**Assignment**
Among the entries that follow, the required portion opens with the line containing "4. [Week to" and closes with the line containing "#### Solution: Conflicts and merging". Give that portion again exactly, and nothing else.

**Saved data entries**
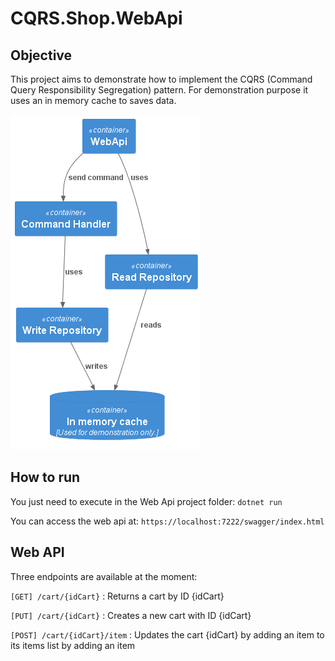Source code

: # CQRS.Shop.WebApi


## Objective

This project aims to demonstrate how to implement the CQRS (Command Query Responsibility Segregation) pattern.
For demonstration purpose it uses an in memory cache to saves data.

![alt](Documentation/pumlDiagram.png)


## How to run

You just need to execute in the Web Api project folder:
`dotnet run`

You can access the web api at:
`https://localhost:7222/swagger/index.html`


## Web API
Three endpoints are available at the moment:

`[GET] /cart/{idCart}`
: Returns a cart by ID {idCart}

`[PUT] /cart/{idCart}`
: Creates a new cart with ID {idCart}

`[POST] /cart/{idCart}/item`
: Updates the cart {idCart} by adding an item to its items list by adding an item
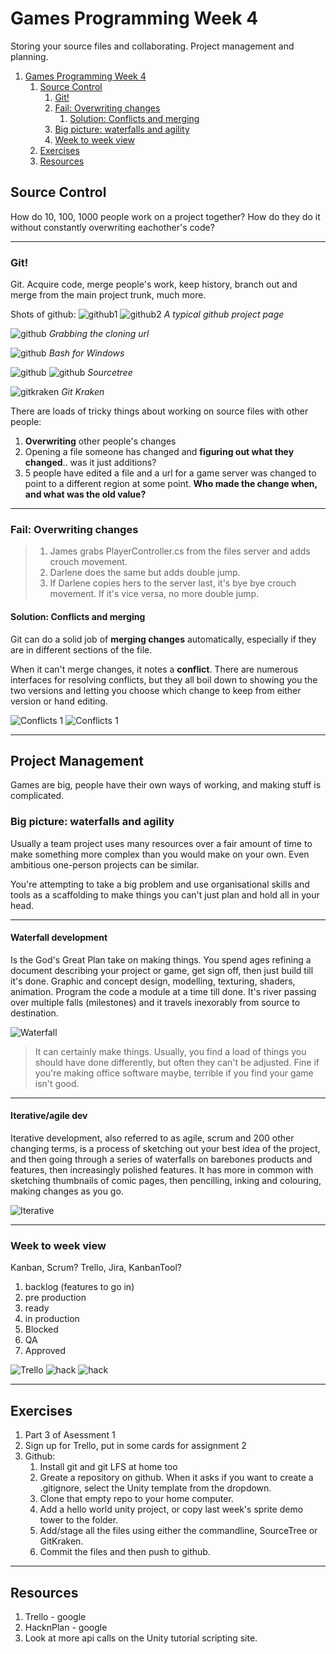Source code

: # Games Programming Week 4

 Storing your source files and collaborating. Project management and planning.


<!-- @import "[TOC]" {cmd="toc" depthFrom=1 depthTo=6 orderedList=false} -->

<!-- code_chunk_output -->

1. [Games Programming Week 4](#Games-Programming-Week-4)
   1. [Source Control](#Source-Control)
      1. [Git!](#Git)
      2. [Fail: Overwriting changes](#Fail-Overwriting-changes)
         1. [Solution: Conflicts and merging](#Solution-Conflicts-and-merging)
      3. [Big picture: waterfalls and agility](#Big-picture-waterfalls-and-agility)
      4. [Week to week view](#Week-to-week-view)
   2. [Exercises](#Exercises)
   3. [Resources](#Resources)

<!-- /code_chunk_output -->


## Source Control

How do 10, 100, 1000 people work on a project together? How do they do it without constantly overwriting eachother's code?
___

### Git!

Git. Acquire code, merge people's work, keep history, branch out and merge from the main project trunk, much more.

Shots of github:
![github1](assets/week4/github1.png)
![github2](assets/week4/github2.png)
_A typical github project page_

![github](assets/week4/git_clone.png)
_Grabbing the cloning url_

![github](assets/week4/git_clone_bash.png)
_Bash for Windows_

![github](assets/week4/git_clone_sourcetree.png)
![github](assets/week4/git_sourcetree.png)
_Sourcetree_

![gitkraken](assets/week4/git_kraken.png)
_Git Kraken_

There are loads of tricky things about working on source files with other people:

1. **Overwriting** other people's changes
2. Opening a file someone has changed and **figuring out what they changed**.. was it just additions?
3. 5 people have edited a file and a url for a game server was changed to point to a different region at some point. **Who made the change when, and what was the old value?**
___

### Fail: Overwriting changes

> 1. James grabs PlayerController.cs from the files server and adds crouch movement.
> 2. Darlene does the  same but adds double jump.
> 3. If Darlene copies hers to the server last, it's bye bye crouch movement. If it's vice versa, no more double jump.

#### Solution: Conflicts and merging

Git can do a solid job of **merging changes** automatically, especially if they are in different sections of the file.

When it can't merge changes, it notes a **conflict**. There are numerous interfaces for resolving conflicts, but they all boil down to showing you the two versions and letting you choose which change to keep from either version or hand editing.

![Conflicts 1](assets/week4/conflicts1.png)
![Conflicts 1](assets/week4/conflicts2.png)

___

 ## Project Management

Games are big, people have their own ways of working, and making stuff is complicated.

### Big picture: waterfalls and agility

Usually a team project uses many resources over a fair amount of time to make something more complex than you would make on your own. Even ambitious one-person projects can be similar.

You're attempting to take a big problem and use organisational skills and tools as a scaffolding to make things you can't just plan and hold all in your head.

___

 #### Waterfall development 
 Is the God's Great Plan take on making things. You spend ages refining a document describing your project or game, get sign off, then just build till it's done. Graphic and concept design, modelling, texturing, shaders, animation. Program the code a module at a time till done. It's river passing over multiple falls (milestones) and it travels inexorably from source to destination. 
 
 ![Waterfall](assets/week4/waterfall_white.png)
 
 > It can certainly make things. Usually, you find a load of things you should have done differently, but often they can't be adjusted. Fine if you're making office software maybe, terrible if you find your game isn't good.
 
 ___

 #### Iterative/agile dev

Iterative development, also referred to as agile, scrum and 200 other changing terms, is a process of sketching out your best idea of the project, and then going through a series of waterfalls on barebones products and features, then increasingly polished features. It has more in common with sketching thumbnails of comic pages, then pencilling, inking and colouring, making changes as you go.

![Iterative](assets/week4/iterative_grey.png)

___

### Week to week view

Kanban, Scrum?
Trello, Jira, KanbanTool?

1. backlog (features to go in)
2. pre production
3. ready
4. in production
5. Blocked 
6. QA
7. Approved

![Trello](assets/week4/trello1.jpg)
![hack](assets/week4/hackplan_sprint1.png)
![hack](assets/week4/hackplan_metrics.png)

___

## Exercises

1. Part 3 of Asessment 1
2. Sign up for Trello, put in some cards for assignment 2
3. Github:
   1. Install git and git LFS at home too
   1. Greate a repository on github. When it asks if you want to create a .gitignore, select the Unity template from the dropdown.
   2. Clone that empty repo to your home computer.
   3. Add a hello world unity project, or copy last week's sprite demo tower to the folder.
   4. Add/stage all the files using either the commandline, SourceTree or GitKraken. 
   5. Commit the files and then push to github.

___

## Resources

1. Trello - google
2. HacknPlan - google
3. Look at more api calls on the Unity tutorial scripting site.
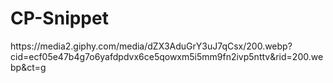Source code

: # CP-Snippet
<p>
  https://media2.giphy.com/media/dZX3AduGrY3uJ7qCsx/200.webp?cid=ecf05e47b4g7o6yafdpdvx6ce5qowxm5i5mm9fn2ivp5nttv&rid=200.webp&ct=g
  </p>
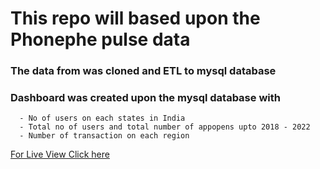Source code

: # This repo will based upon the Phonephe pulse data
### The data from <repo> was cloned and ETL to mysql database
### Dashboard was created upon the mysql database with 
      - No of users on each states in India
      - Total no of users and total number of appopens upto 2018 - 2022
      - Number of transaction on each region 
[For Live View Click here](https://pnraj-projects-phonephe-pulsedashboard-y5wmx8.streamlit.app/)


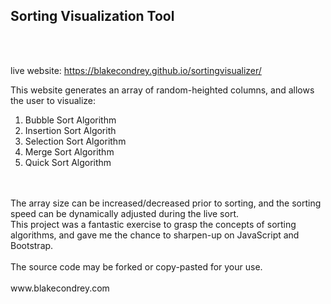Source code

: <h2><strong>Sorting Visualization Tool</strong></h2><br><br>

live website: https://blakecondrey.github.io/sortingvisualizer/ <br>

This website generates an array of random-heighted columns, and allows the user to visualize: <br>
<ol>
  <li>Bubble Sort Algorithm</li>
  <li>Insertion Sort Algorith</li>
  <li>Selection Sort Algorithm</li>
  <li>Merge Sort Algorithm</li>
  <li>Quick Sort Algorithm</li>
</ol> <br><br>
The array size can be increased/decreased prior to sorting, and the sorting speed can be dynamically adjusted during the live sort. <br>
This project was a fantastic exercise to grasp the concepts of sorting algorithms, and gave me the chance to sharpen-up on JavaScript and Bootstrap.
<br><br>
The source code may be forked or copy-pasted for your use.<br><br>
www.blakecondrey.com
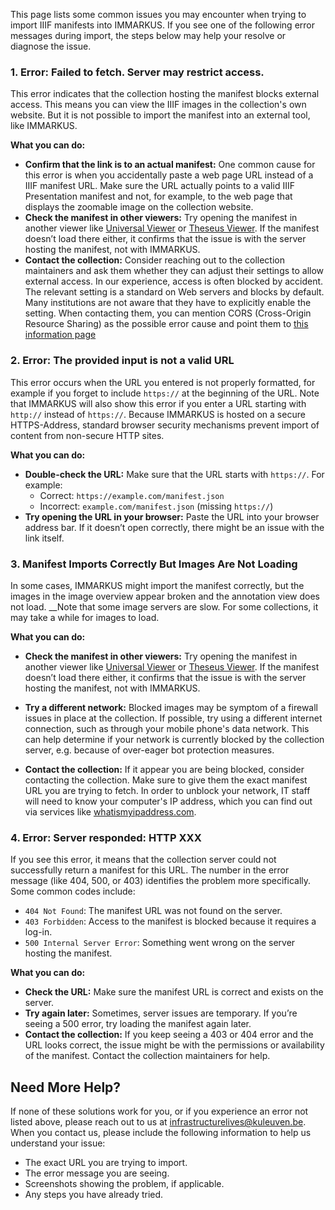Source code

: This page lists some common issues you may encounter when trying to import IIIF manifests into IMMARKUS. If you see one of the following error messages during import, the steps below may help your resolve or diagnose the issue.

### 1. Error: Failed to fetch. Server may restrict access.

This error indicates that the collection hosting the manifest blocks external access. This means you can view the IIIF images in the collection's own website. But it is not possible to import the manifest into an external tool, like IMMARKUS.

__What you can do:__

- __Confirm that the link is to an actual manifest:__ One common cause for this error is when you accidentally paste a web page URL instead of a IIIF manifest URL. Make sure the URL actually points to a valid IIIF Presentation manifest and not, for example, to the web page that displays the zoomable image on the collection website.
- __Check the manifest in other viewers:__ Try opening the manifest in another viewer like [Universal Viewer](https://universalviewer.io/) or [Theseus Viewer](https://theseusviewer.org/). If the manifest doesn’t load there either, it confirms that the issue is with the server hosting the manifest, not with IMMARKUS.
- __Contact the collection:__ Consider reaching out to the collection maintainers and ask them whether they can adjust their settings to allow external access. In our experience, access is often blocked by accident. The relevant setting is a standard on Web servers and blocks by default. Many institutions are not aware that they have to explicitly enable the setting. When contacting them, you can mention CORS (Cross-Origin Resource Sharing) as the possible error cause and point them to [this information page](https://iiif.io/guides/guide_for_implementers/#other-considerations)

### 2. Error: The provided input is not a valid URL

This error occurs when the URL you entered is not properly formatted, for example if you forget to include `https://` at the beginning of the URL. Note that IMMARKUS will also show this error if you enter a URL starting with `http://` instead of `https://`. Because IMMARKUS is hosted on a secure HTTPS-Address, standard browser security mechanisms prevent import of content from non-secure HTTP sites.

__What you can do:__

- __Double-check the URL:__ Make sure that the URL starts with `https://`. For example:
  - Correct: `https://example.com/manifest.json`
  - Incorrect: `example.com/manifest.json` (missing `https://`)
- __Try opening the URL in your browser:__ Paste the URL into your browser address bar. If it doesn’t open correctly, there might be an issue with the link itself.

### 3. Manifest Imports Correctly But Images Are Not Loading

In some cases, IMMARKUS might import the manifest correctly, but the images in the image overview appear broken and the annotation view does not load. __Note that some image servers are slow. For some collections, it may take a while for images to load.

__What you can do:__

- __Check the manifest in other viewers:__ Try opening the manifest in another viewer like [Universal Viewer](https://universalviewer.io/) or [Theseus Viewer](https://theseusviewer.org/). If the manifest doesn’t load there either, it confirms that the issue is with the server hosting the manifest, not with IMMARKUS.

- __Try a different network:__ Blocked images may be symptom of a firewall issues in place at the collection. If possible, try using a different internet connection, such as through your mobile phone's data network. This can help determine if your network is currently blocked by the collection server, e.g. because of over-eager bot protection measures. 

- __Contact the collection:__ If it appear you are being blocked, consider contacting the collection. Make sure to give them the exact manifest URL you are trying to fetch. In order to unblock your network, IT staff will need to know your computer's IP address, which you can find out via services like [whatismyipaddress.com](https://whatismyipaddress.com/).

### 4. Error: Server responded: HTTP XXX

If you see this error, it means that the collection server could not successfully return a manifest for this URL. The number in the error message (like 404, 500, or 403) identifies the problem more specifically. Some common codes include:

- `404 Not Found`: The manifest URL was not found on the server.
- `403 Forbidden`: Access to the manifest is blocked because it requires a log-in.
- `500 Internal Server Error`: Something went wrong on the server hosting the manifest.

__What you can do:__

- __Check the URL:__ Make sure the manifest URL is correct and exists on the server.
- __Try again later:__ Sometimes, server issues are temporary. If you’re seeing a 500 error, try loading the manifest again later.
- __Contact the collection:__ If you keep seeing a 403 or 404 error and the URL looks correct, the issue might be with the permissions or availability of the manifest. Contact the collection maintainers for help.

## Need More Help?

If none of these solutions work for you, or if you experience an error not listed above, please reach out to us at [infrastructurelives@kuleuven.be](mailto:infrastructurelives@kuleuven.be). When you contact us, please include the following information to help us understand your issue:

- The exact URL you are trying to import.
- The error message you are seeing.
- Screenshots showing the problem, if applicable.
- Any steps you have already tried.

**Result of this exercise**
      4. [Week to week view](#Week-to-week-view)
   2. [Exercises](#Exercises)
   3. [Resources](#Resources)

<!-- /code_chunk_output -->


## Source Control

How do 10, 100, 1000 people work on a project together? How do they do it without constantly overwriting eachother's code?
___

### Git!

Git. Acquire code, merge people's work, keep history, branch out and merge from the main project trunk, much more.

Shots of github:
![github1](assets/week4/github1.png)
![github2](assets/week4/github2.png)
_A typical github project page_

![github](assets/week4/git_clone.png)
_Grabbing the cloning url_

![github](assets/week4/git_clone_bash.png)
_Bash for Windows_

![github](assets/week4/git_clone_sourcetree.png)
![github](assets/week4/git_sourcetree.png)
_Sourcetree_

![gitkraken](assets/week4/git_kraken.png)
_Git Kraken_

There are loads of tricky things about working on source files with other people:

1. **Overwriting** other people's changes
2. Opening a file someone has changed and **figuring out what they changed**.. was it just additions?
3. 5 people have edited a file and a url for a game server was changed to point to a different region at some point. **Who made the change when, and what was the old value?**
___

### Fail: Overwriting changes

> 1. James grabs PlayerController.cs from the files server and adds crouch movement.
> 2. Darlene does the  same but adds double jump.
> 3. If Darlene copies hers to the server last, it's bye bye crouch movement. If it's vice versa, no more double jump.

#### Solution: Conflicts and merging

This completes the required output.